Every once in a while I find my way to a book that has me looking at my childhood in a slightly different way, and causes me to rethink the things I did and why.
Blake Harris' Console Wars: Sega, Nintendo, and the Battle that Defined a Generation, looks at (roughly) the five year span in the first half the 1990s when SEGA moved from bit player in the video game industry to a massive giant, eventually toppling the stranglehold Nintendo had on the industry at the time.
From 1990-1995 I was pretty much exactly the target audience of the SEGA genesis; aged 14 to 19 and having been raised on the classic Nintendo, a new machine advertising more grown-up games and turning my (then) current system into a baby toy as far as I was concerned, I was definitely jealous of all of my friends who had one and played my way through as many Genesis games as I could get my hands on.
What this book does so ingeniously is to look at the story from the point of view of businessmen and marketers.
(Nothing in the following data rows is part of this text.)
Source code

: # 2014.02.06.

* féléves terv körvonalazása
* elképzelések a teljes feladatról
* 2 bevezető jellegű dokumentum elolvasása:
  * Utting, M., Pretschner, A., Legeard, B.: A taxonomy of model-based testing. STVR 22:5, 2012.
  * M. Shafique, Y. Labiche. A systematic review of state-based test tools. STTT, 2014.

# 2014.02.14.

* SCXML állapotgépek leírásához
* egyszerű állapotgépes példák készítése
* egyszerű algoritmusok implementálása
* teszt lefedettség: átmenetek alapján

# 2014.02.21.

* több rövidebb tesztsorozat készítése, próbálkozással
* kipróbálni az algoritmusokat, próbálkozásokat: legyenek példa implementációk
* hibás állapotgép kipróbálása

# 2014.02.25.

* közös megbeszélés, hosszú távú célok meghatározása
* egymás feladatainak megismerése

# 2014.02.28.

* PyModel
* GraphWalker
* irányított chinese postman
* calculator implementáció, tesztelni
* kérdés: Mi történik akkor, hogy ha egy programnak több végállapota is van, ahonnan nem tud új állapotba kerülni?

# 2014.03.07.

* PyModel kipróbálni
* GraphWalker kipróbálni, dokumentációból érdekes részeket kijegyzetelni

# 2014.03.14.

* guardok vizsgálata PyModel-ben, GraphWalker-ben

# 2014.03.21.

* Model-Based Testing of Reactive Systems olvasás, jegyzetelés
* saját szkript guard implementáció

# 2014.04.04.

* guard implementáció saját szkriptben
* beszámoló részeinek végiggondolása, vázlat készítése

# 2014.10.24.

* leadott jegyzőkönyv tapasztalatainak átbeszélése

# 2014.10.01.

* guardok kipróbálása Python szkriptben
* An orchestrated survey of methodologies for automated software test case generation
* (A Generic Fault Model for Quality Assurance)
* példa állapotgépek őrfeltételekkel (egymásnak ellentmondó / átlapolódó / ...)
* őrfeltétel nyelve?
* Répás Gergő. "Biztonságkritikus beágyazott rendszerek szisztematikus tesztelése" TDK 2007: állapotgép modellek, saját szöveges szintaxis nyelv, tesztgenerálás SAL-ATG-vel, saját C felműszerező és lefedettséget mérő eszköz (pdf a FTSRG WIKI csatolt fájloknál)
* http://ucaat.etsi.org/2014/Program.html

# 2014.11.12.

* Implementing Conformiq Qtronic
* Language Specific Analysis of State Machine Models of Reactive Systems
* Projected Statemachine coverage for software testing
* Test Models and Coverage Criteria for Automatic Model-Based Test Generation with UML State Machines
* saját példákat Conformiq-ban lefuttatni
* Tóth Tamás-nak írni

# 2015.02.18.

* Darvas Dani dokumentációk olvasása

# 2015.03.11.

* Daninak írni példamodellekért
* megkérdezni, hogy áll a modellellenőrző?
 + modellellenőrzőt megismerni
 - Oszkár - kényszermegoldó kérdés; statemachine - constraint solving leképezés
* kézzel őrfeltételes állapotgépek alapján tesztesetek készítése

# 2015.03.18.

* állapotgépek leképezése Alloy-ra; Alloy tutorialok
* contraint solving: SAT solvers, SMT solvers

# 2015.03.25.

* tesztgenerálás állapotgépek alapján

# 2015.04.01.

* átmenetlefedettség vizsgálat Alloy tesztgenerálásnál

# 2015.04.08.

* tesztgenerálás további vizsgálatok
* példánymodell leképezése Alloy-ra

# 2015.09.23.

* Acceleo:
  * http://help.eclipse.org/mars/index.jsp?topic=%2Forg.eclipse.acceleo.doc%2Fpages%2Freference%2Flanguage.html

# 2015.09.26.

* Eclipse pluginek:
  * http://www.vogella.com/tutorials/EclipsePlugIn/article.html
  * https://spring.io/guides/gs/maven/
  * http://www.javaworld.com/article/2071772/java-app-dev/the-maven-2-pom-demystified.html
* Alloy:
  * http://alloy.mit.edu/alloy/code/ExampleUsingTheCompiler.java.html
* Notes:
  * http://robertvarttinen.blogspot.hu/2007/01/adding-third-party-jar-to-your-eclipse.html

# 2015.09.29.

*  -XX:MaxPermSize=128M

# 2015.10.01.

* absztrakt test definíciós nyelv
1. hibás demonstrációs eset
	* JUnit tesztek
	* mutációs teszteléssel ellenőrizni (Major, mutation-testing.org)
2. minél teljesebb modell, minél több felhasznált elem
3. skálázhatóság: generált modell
At a time when the toy industry was distancing itself from videogame consoles after the collapse of ATARI, Nintendo worked its way into being the defacto video game console in both the East and the West throughout the late 1980s. Part of what I loved about the book was the context and perspective it gave to the story, expressing that monopolies are not seen as negative in Japan and that much of SEGAs success came from some very savvy marketing ideas, as well as a certain hedgehog.
A fascinating read about the men who created, developed, and marketed one of the toys that defined a generation, Console Wars is well worth the read.